DATA FOR REVIEW:

^^^^^^^^

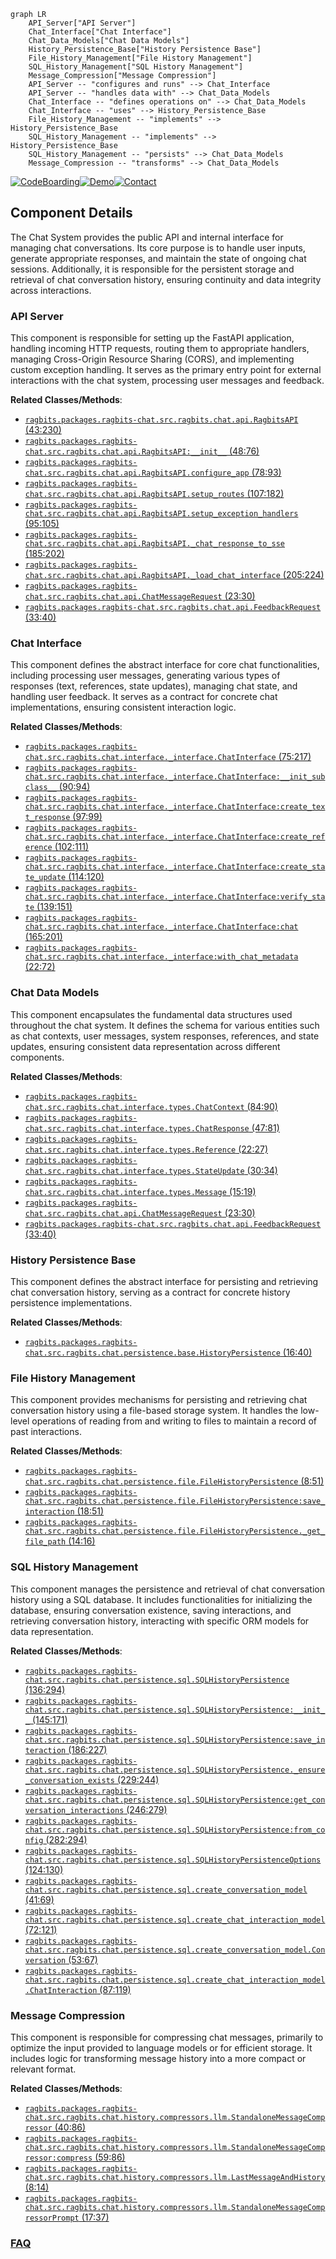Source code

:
 ```mermaid
graph LR
    API_Server["API Server"]
    Chat_Interface["Chat Interface"]
    Chat_Data_Models["Chat Data Models"]
    History_Persistence_Base["History Persistence Base"]
    File_History_Management["File History Management"]
    SQL_History_Management["SQL History Management"]
    Message_Compression["Message Compression"]
    API_Server -- "configures and runs" --> Chat_Interface
    API_Server -- "handles data with" --> Chat_Data_Models
    Chat_Interface -- "defines operations on" --> Chat_Data_Models
    Chat_Interface -- "uses" --> History_Persistence_Base
    File_History_Management -- "implements" --> History_Persistence_Base
    SQL_History_Management -- "implements" --> History_Persistence_Base
    SQL_History_Management -- "persists" --> Chat_Data_Models
    Message_Compression -- "transforms" --> Chat_Data_Models
```
[![CodeBoarding](https://img.shields.io/badge/Generated%20by-CodeBoarding-9cf?style=flat-square)](https://github.com/CodeBoarding/GeneratedOnBoardings)[![Demo](https://img.shields.io/badge/Try%20our-Demo-blue?style=flat-square)](https://www.codeboarding.org/demo)[![Contact](https://img.shields.io/badge/Contact%20us%20-%20contact@codeboarding.org-lightgrey?style=flat-square)](mailto:contact@codeboarding.org)

## Component Details

The Chat System provides the public API and internal interface for managing chat conversations. Its core purpose is to handle user inputs, generate appropriate responses, and maintain the state of ongoing chat sessions. Additionally, it is responsible for the persistent storage and retrieval of chat conversation history, ensuring continuity and data integrity across interactions.

### API Server
This component is responsible for setting up the FastAPI application, handling incoming HTTP requests, routing them to appropriate handlers, managing Cross-Origin Resource Sharing (CORS), and implementing custom exception handling. It serves as the primary entry point for external interactions with the chat system, processing user messages and feedback.


**Related Classes/Methods**:

- <a href="https://github.com/deepsense-ai/ragbits/blob/master/packages/ragbits-chat/src/ragbits/chat/api.py#L43-L230" target="_blank" rel="noopener noreferrer">`ragbits.packages.ragbits-chat.src.ragbits.chat.api.RagbitsAPI` (43:230)</a>
- <a href="https://github.com/deepsense-ai/ragbits/blob/master/packages/ragbits-chat/src/ragbits/chat/api.py#L48-L76" target="_blank" rel="noopener noreferrer">`ragbits.packages.ragbits-chat.src.ragbits.chat.api.RagbitsAPI:__init__` (48:76)</a>
- <a href="https://github.com/deepsense-ai/ragbits/blob/master/packages/ragbits-chat/src/ragbits/chat/api.py#L78-L93" target="_blank" rel="noopener noreferrer">`ragbits.packages.ragbits-chat.src.ragbits.chat.api.RagbitsAPI.configure_app` (78:93)</a>
- <a href="https://github.com/deepsense-ai/ragbits/blob/master/packages/ragbits-chat/src/ragbits/chat/api.py#L107-L182" target="_blank" rel="noopener noreferrer">`ragbits.packages.ragbits-chat.src.ragbits.chat.api.RagbitsAPI.setup_routes` (107:182)</a>
- <a href="https://github.com/deepsense-ai/ragbits/blob/master/packages/ragbits-chat/src/ragbits/chat/api.py#L95-L105" target="_blank" rel="noopener noreferrer">`ragbits.packages.ragbits-chat.src.ragbits.chat.api.RagbitsAPI.setup_exception_handlers` (95:105)</a>
- <a href="https://github.com/deepsense-ai/ragbits/blob/master/packages/ragbits-chat/src/ragbits/chat/api.py#L185-L202" target="_blank" rel="noopener noreferrer">`ragbits.packages.ragbits-chat.src.ragbits.chat.api.RagbitsAPI._chat_response_to_sse` (185:202)</a>
- <a href="https://github.com/deepsense-ai/ragbits/blob/master/packages/ragbits-chat/src/ragbits/chat/api.py#L205-L224" target="_blank" rel="noopener noreferrer">`ragbits.packages.ragbits-chat.src.ragbits.chat.api.RagbitsAPI._load_chat_interface` (205:224)</a>
- <a href="https://github.com/deepsense-ai/ragbits/blob/master/packages/ragbits-chat/src/ragbits/chat/api.py#L23-L30" target="_blank" rel="noopener noreferrer">`ragbits.packages.ragbits-chat.src.ragbits.chat.api.ChatMessageRequest` (23:30)</a>
- <a href="https://github.com/deepsense-ai/ragbits/blob/master/packages/ragbits-chat/src/ragbits/chat/api.py#L33-L40" target="_blank" rel="noopener noreferrer">`ragbits.packages.ragbits-chat.src.ragbits.chat.api.FeedbackRequest` (33:40)</a>


### Chat Interface
This component defines the abstract interface for core chat functionalities, including processing user messages, generating various types of responses (text, references, state updates), managing chat state, and handling user feedback. It serves as a contract for concrete chat implementations, ensuring consistent interaction logic.


**Related Classes/Methods**:

- <a href="https://github.com/deepsense-ai/ragbits/blob/master/packages/ragbits-chat/src/ragbits/chat/interface/_interface.py#L75-L217" target="_blank" rel="noopener noreferrer">`ragbits.packages.ragbits-chat.src.ragbits.chat.interface._interface.ChatInterface` (75:217)</a>
- <a href="https://github.com/deepsense-ai/ragbits/blob/master/packages/ragbits-chat/src/ragbits/chat/interface/_interface.py#L90-L94" target="_blank" rel="noopener noreferrer">`ragbits.packages.ragbits-chat.src.ragbits.chat.interface._interface.ChatInterface:__init_subclass__` (90:94)</a>
- <a href="https://github.com/deepsense-ai/ragbits/blob/master/packages/ragbits-chat/src/ragbits/chat/interface/_interface.py#L97-L99" target="_blank" rel="noopener noreferrer">`ragbits.packages.ragbits-chat.src.ragbits.chat.interface._interface.ChatInterface:create_text_response` (97:99)</a>
- <a href="https://github.com/deepsense-ai/ragbits/blob/master/packages/ragbits-chat/src/ragbits/chat/interface/_interface.py#L102-L111" target="_blank" rel="noopener noreferrer">`ragbits.packages.ragbits-chat.src.ragbits.chat.interface._interface.ChatInterface:create_reference` (102:111)</a>
- <a href="https://github.com/deepsense-ai/ragbits/blob/master/packages/ragbits-chat/src/ragbits/chat/interface/_interface.py#L114-L120" target="_blank" rel="noopener noreferrer">`ragbits.packages.ragbits-chat.src.ragbits.chat.interface._interface.ChatInterface:create_state_update` (114:120)</a>
- <a href="https://github.com/deepsense-ai/ragbits/blob/master/packages/ragbits-chat/src/ragbits/chat/interface/_interface.py#L139-L151" target="_blank" rel="noopener noreferrer">`ragbits.packages.ragbits-chat.src.ragbits.chat.interface._interface.ChatInterface:verify_state` (139:151)</a>
- <a href="https://github.com/deepsense-ai/ragbits/blob/master/packages/ragbits-chat/src/ragbits/chat/interface/_interface.py#L165-L201" target="_blank" rel="noopener noreferrer">`ragbits.packages.ragbits-chat.src.ragbits.chat.interface._interface.ChatInterface:chat` (165:201)</a>
- <a href="https://github.com/deepsense-ai/ragbits/blob/master/packages/ragbits-chat/src/ragbits/chat/interface/_interface.py#L22-L72" target="_blank" rel="noopener noreferrer">`ragbits.packages.ragbits-chat.src.ragbits.chat.interface._interface:with_chat_metadata` (22:72)</a>


### Chat Data Models
This component encapsulates the fundamental data structures used throughout the chat system. It defines the schema for various entities such as chat contexts, user messages, system responses, references, and state updates, ensuring consistent data representation across different components.


**Related Classes/Methods**:

- <a href="https://github.com/deepsense-ai/ragbits/blob/master/packages/ragbits-chat/src/ragbits/chat/interface/types.py#L84-L90" target="_blank" rel="noopener noreferrer">`ragbits.packages.ragbits-chat.src.ragbits.chat.interface.types.ChatContext` (84:90)</a>
- <a href="https://github.com/deepsense-ai/ragbits/blob/master/packages/ragbits-chat/src/ragbits/chat/interface/types.py#L47-L81" target="_blank" rel="noopener noreferrer">`ragbits.packages.ragbits-chat.src.ragbits.chat.interface.types.ChatResponse` (47:81)</a>
- <a href="https://github.com/deepsense-ai/ragbits/blob/master/packages/ragbits-chat/src/ragbits/chat/interface/types.py#L22-L27" target="_blank" rel="noopener noreferrer">`ragbits.packages.ragbits-chat.src.ragbits.chat.interface.types.Reference` (22:27)</a>
- <a href="https://github.com/deepsense-ai/ragbits/blob/master/packages/ragbits-chat/src/ragbits/chat/interface/types.py#L30-L34" target="_blank" rel="noopener noreferrer">`ragbits.packages.ragbits-chat.src.ragbits.chat.interface.types.StateUpdate` (30:34)</a>
- <a href="https://github.com/deepsense-ai/ragbits/blob/master/packages/ragbits-chat/src/ragbits/chat/interface/types.py#L15-L19" target="_blank" rel="noopener noreferrer">`ragbits.packages.ragbits-chat.src.ragbits.chat.interface.types.Message` (15:19)</a>
- <a href="https://github.com/deepsense-ai/ragbits/blob/master/packages/ragbits-chat/src/ragbits/chat/api.py#L23-L30" target="_blank" rel="noopener noreferrer">`ragbits.packages.ragbits-chat.src.ragbits.chat.api.ChatMessageRequest` (23:30)</a>
- <a href="https://github.com/deepsense-ai/ragbits/blob/master/packages/ragbits-chat/src/ragbits/chat/api.py#L33-L40" target="_blank" rel="noopener noreferrer">`ragbits.packages.ragbits-chat.src.ragbits.chat.api.FeedbackRequest` (33:40)</a>


### History Persistence Base
This component defines the abstract interface for persisting and retrieving chat conversation history, serving as a contract for concrete history persistence implementations.


**Related Classes/Methods**:

- <a href="https://github.com/deepsense-ai/ragbits/blob/master/packages/ragbits-chat/src/ragbits/chat/persistence/base.py#L16-L40" target="_blank" rel="noopener noreferrer">`ragbits.packages.ragbits-chat.src.ragbits.chat.persistence.base.HistoryPersistence` (16:40)</a>


### File History Management
This component provides mechanisms for persisting and retrieving chat conversation history using a file-based storage system. It handles the low-level operations of reading from and writing to files to maintain a record of past interactions.


**Related Classes/Methods**:

- <a href="https://github.com/deepsense-ai/ragbits/blob/master/packages/ragbits-chat/src/ragbits/chat/persistence/file.py#L8-L51" target="_blank" rel="noopener noreferrer">`ragbits.packages.ragbits-chat.src.ragbits.chat.persistence.file.FileHistoryPersistence` (8:51)</a>
- <a href="https://github.com/deepsense-ai/ragbits/blob/master/packages/ragbits-chat/src/ragbits/chat/persistence/file.py#L18-L51" target="_blank" rel="noopener noreferrer">`ragbits.packages.ragbits-chat.src.ragbits.chat.persistence.file.FileHistoryPersistence:save_interaction` (18:51)</a>
- <a href="https://github.com/deepsense-ai/ragbits/blob/master/packages/ragbits-chat/src/ragbits/chat/persistence/file.py#L14-L16" target="_blank" rel="noopener noreferrer">`ragbits.packages.ragbits-chat.src.ragbits.chat.persistence.file.FileHistoryPersistence._get_file_path` (14:16)</a>


### SQL History Management
This component manages the persistence and retrieval of chat conversation history using a SQL database. It includes functionalities for initializing the database, ensuring conversation existence, saving interactions, and retrieving conversation history, interacting with specific ORM models for data representation.


**Related Classes/Methods**:

- <a href="https://github.com/deepsense-ai/ragbits/blob/master/packages/ragbits-chat/src/ragbits/chat/persistence/sql.py#L136-L294" target="_blank" rel="noopener noreferrer">`ragbits.packages.ragbits-chat.src.ragbits.chat.persistence.sql.SQLHistoryPersistence` (136:294)</a>
- <a href="https://github.com/deepsense-ai/ragbits/blob/master/packages/ragbits-chat/src/ragbits/chat/persistence/sql.py#L145-L171" target="_blank" rel="noopener noreferrer">`ragbits.packages.ragbits-chat.src.ragbits.chat.persistence.sql.SQLHistoryPersistence:__init__` (145:171)</a>
- <a href="https://github.com/deepsense-ai/ragbits/blob/master/packages/ragbits-chat/src/ragbits/chat/persistence/sql.py#L186-L227" target="_blank" rel="noopener noreferrer">`ragbits.packages.ragbits-chat.src.ragbits.chat.persistence.sql.SQLHistoryPersistence:save_interaction` (186:227)</a>
- <a href="https://github.com/deepsense-ai/ragbits/blob/master/packages/ragbits-chat/src/ragbits/chat/persistence/sql.py#L229-L244" target="_blank" rel="noopener noreferrer">`ragbits.packages.ragbits-chat.src.ragbits.chat.persistence.sql.SQLHistoryPersistence._ensure_conversation_exists` (229:244)</a>
- <a href="https://github.com/deepsense-ai/ragbits/blob/master/packages/ragbits-chat/src/ragbits/chat/persistence/sql.py#L246-L279" target="_blank" rel="noopener noreferrer">`ragbits.packages.ragbits-chat.src.ragbits.chat.persistence.sql.SQLHistoryPersistence:get_conversation_interactions` (246:279)</a>
- <a href="https://github.com/deepsense-ai/ragbits/blob/master/packages/ragbits-chat/src/ragbits/chat/persistence/sql.py#L282-L294" target="_blank" rel="noopener noreferrer">`ragbits.packages.ragbits-chat.src.ragbits.chat.persistence.sql.SQLHistoryPersistence:from_config` (282:294)</a>
- <a href="https://github.com/deepsense-ai/ragbits/blob/master/packages/ragbits-chat/src/ragbits/chat/persistence/sql.py#L124-L130" target="_blank" rel="noopener noreferrer">`ragbits.packages.ragbits-chat.src.ragbits.chat.persistence.sql.SQLHistoryPersistenceOptions` (124:130)</a>
- <a href="https://github.com/deepsense-ai/ragbits/blob/master/packages/ragbits-chat/src/ragbits/chat/persistence/sql.py#L41-L69" target="_blank" rel="noopener noreferrer">`ragbits.packages.ragbits-chat.src.ragbits.chat.persistence.sql.create_conversation_model` (41:69)</a>
- <a href="https://github.com/deepsense-ai/ragbits/blob/master/packages/ragbits-chat/src/ragbits/chat/persistence/sql.py#L72-L121" target="_blank" rel="noopener noreferrer">`ragbits.packages.ragbits-chat.src.ragbits.chat.persistence.sql.create_chat_interaction_model` (72:121)</a>
- <a href="https://github.com/deepsense-ai/ragbits/blob/master/packages/ragbits-chat/src/ragbits/chat/persistence/sql.py#L53-L67" target="_blank" rel="noopener noreferrer">`ragbits.packages.ragbits-chat.src.ragbits.chat.persistence.sql.create_conversation_model.Conversation` (53:67)</a>
- <a href="https://github.com/deepsense-ai/ragbits/blob/master/packages/ragbits-chat/src/ragbits/chat/persistence/sql.py#L87-L119" target="_blank" rel="noopener noreferrer">`ragbits.packages.ragbits-chat.src.ragbits.chat.persistence.sql.create_chat_interaction_model.ChatInteraction` (87:119)</a>


### Message Compression
This component is responsible for compressing chat messages, primarily to optimize the input provided to language models or for efficient storage. It includes logic for transforming message history into a more compact or relevant format.


**Related Classes/Methods**:

- <a href="https://github.com/deepsense-ai/ragbits/blob/master/packages/ragbits-chat/src/ragbits/chat/history/compressors/llm.py#L40-L86" target="_blank" rel="noopener noreferrer">`ragbits.packages.ragbits-chat.src.ragbits.chat.history.compressors.llm.StandaloneMessageCompressor` (40:86)</a>
- <a href="https://github.com/deepsense-ai/ragbits/blob/master/packages/ragbits-chat/src/ragbits/chat/history/compressors/llm.py#L59-L86" target="_blank" rel="noopener noreferrer">`ragbits.packages.ragbits-chat.src.ragbits.chat.history.compressors.llm.StandaloneMessageCompressor:compress` (59:86)</a>
- <a href="https://github.com/deepsense-ai/ragbits/blob/master/packages/ragbits-chat/src/ragbits/chat/history/compressors/llm.py#L8-L14" target="_blank" rel="noopener noreferrer">`ragbits.packages.ragbits-chat.src.ragbits.chat.history.compressors.llm.LastMessageAndHistory` (8:14)</a>
- <a href="https://github.com/deepsense-ai/ragbits/blob/master/packages/ragbits-chat/src/ragbits/chat/history/compressors/llm.py#L17-L37" target="_blank" rel="noopener noreferrer">`ragbits.packages.ragbits-chat.src.ragbits.chat.history.compressors.llm.StandaloneMessageCompressorPrompt` (17:37)</a>




### [FAQ](https://github.com/CodeBoarding/GeneratedOnBoardings/tree/main?tab=readme-ov-file#faq)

^^^^^^^^

YOUR GOAL:
Return, unchanged, the lines from the first line of the material through the line that holds "## Component Details", inclusive, omitting pictures.

RESULT OF THE EXERCISE:
Source code

:
 ```mermaid
graph LR
    API_Server["API Server"]
    Chat_Interface["Chat Interface"]
    Chat_Data_Models["Chat Data Models"]
    History_Persistence_Base["History Persistence Base"]
    File_History_Management["File History Management"]
    SQL_History_Management["SQL History Management"]
    Message_Compression["Message Compression"]
    API_Server -- "configures and runs" --> Chat_Interface
    API_Server -- "handles data with" --> Chat_Data_Models
    Chat_Interface -- "defines operations on" --> Chat_Data_Models
    Chat_Interface -- "uses" --> History_Persistence_Base
    File_History_Management -- "implements" --> History_Persistence_Base
    SQL_History_Management -- "implements" --> History_Persistence_Base
    SQL_History_Management -- "persists" --> Chat_Data_Models
    Message_Compression -- "transforms" --> Chat_Data_Models
```
[![CodeBoarding](https://img.shields.io/badge/Generated%20by-CodeBoarding-9cf?style=flat-square)](https://github.com/CodeBoarding/GeneratedOnBoardings)[![Demo](https://img.shields.io/badge/Try%20our-Demo-blue?style=flat-square)](https://www.codeboarding.org/demo)[![Contact](https://img.shields.io/badge/Contact%20us%20-%20contact@codeboarding.org-lightgrey?style=flat-square)](mailto:contact@codeboarding.org)

## Component Details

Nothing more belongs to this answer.